NU Online News Service, June 9, 2004, 4:16 p.m. EDT, Washington – Employers, workers and the government must work together to save the U.S. employee benefit system.[@@]

The American Benefits Council, Washington, an employer group, makes that plea in a new report about the financing problems that cloud the horizon for almost every type of major employee benefit.

“Without decisive action, our nation’s already seriously troubled health and retirement systems are headed for a major crisis,” says James Klein, the council’s president.

The council’s report presents a 10-year plan for benefit system reform.

In a section about retirement income, the council says tax incentives and other incentives should encourage employers and employees to contribute enough to retirement plans to help employees maintain their living standards when they retire.

The council also calls for improvements in financial literacy.

By 2014, most households should have access to investment education and advice, 75% of households should have estimated their retirement savings needs, and 74% of private-sector employees should be participating in workplace retirement plans, the council says.

The council is hoping that, by 2014, the personal savings rate will reach 15% of disposable income.

The council also recommends major efforts to overhaul the U.S. employee health coverage system to broaden coverage and empower consumers.
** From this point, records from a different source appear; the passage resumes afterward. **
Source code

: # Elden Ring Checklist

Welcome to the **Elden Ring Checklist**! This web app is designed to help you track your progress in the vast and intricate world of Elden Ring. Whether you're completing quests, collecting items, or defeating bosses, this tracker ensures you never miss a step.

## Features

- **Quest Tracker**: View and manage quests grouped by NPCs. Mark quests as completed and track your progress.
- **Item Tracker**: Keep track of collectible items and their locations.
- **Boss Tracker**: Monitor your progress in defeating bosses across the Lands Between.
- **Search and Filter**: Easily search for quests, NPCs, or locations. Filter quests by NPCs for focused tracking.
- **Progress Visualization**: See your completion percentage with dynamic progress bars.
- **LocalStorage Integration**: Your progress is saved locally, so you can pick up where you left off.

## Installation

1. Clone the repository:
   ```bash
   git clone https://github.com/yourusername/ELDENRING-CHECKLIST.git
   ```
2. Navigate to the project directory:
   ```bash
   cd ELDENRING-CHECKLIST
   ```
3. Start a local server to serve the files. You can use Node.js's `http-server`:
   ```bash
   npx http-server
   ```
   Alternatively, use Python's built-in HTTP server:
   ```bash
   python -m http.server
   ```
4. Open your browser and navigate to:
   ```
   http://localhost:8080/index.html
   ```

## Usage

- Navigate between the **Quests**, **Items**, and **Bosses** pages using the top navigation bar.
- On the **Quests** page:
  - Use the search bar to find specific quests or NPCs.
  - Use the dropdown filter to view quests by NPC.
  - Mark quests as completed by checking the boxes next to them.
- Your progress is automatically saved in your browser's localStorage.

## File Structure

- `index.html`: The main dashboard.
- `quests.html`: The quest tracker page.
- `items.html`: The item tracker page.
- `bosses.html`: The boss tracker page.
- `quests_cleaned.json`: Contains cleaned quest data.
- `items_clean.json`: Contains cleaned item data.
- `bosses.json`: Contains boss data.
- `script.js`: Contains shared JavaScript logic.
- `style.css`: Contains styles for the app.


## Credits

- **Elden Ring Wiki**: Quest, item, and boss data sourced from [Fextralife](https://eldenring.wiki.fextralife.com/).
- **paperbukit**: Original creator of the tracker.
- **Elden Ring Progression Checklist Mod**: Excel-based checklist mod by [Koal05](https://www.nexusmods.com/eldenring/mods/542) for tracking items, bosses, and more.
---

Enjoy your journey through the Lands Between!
Consumers need more information about health care outcomes, the council says.

To promote health security for future retirees, the government must modernize Medicare and provide more comprehensive Medicare benefits, the council says.

Congress also should establish tax incentives to encourage employees to prepare for retiree health and long term care costs and to encourage employers to offer long term care benefits and pre-fund retiree health benefit programs, the benefits council says.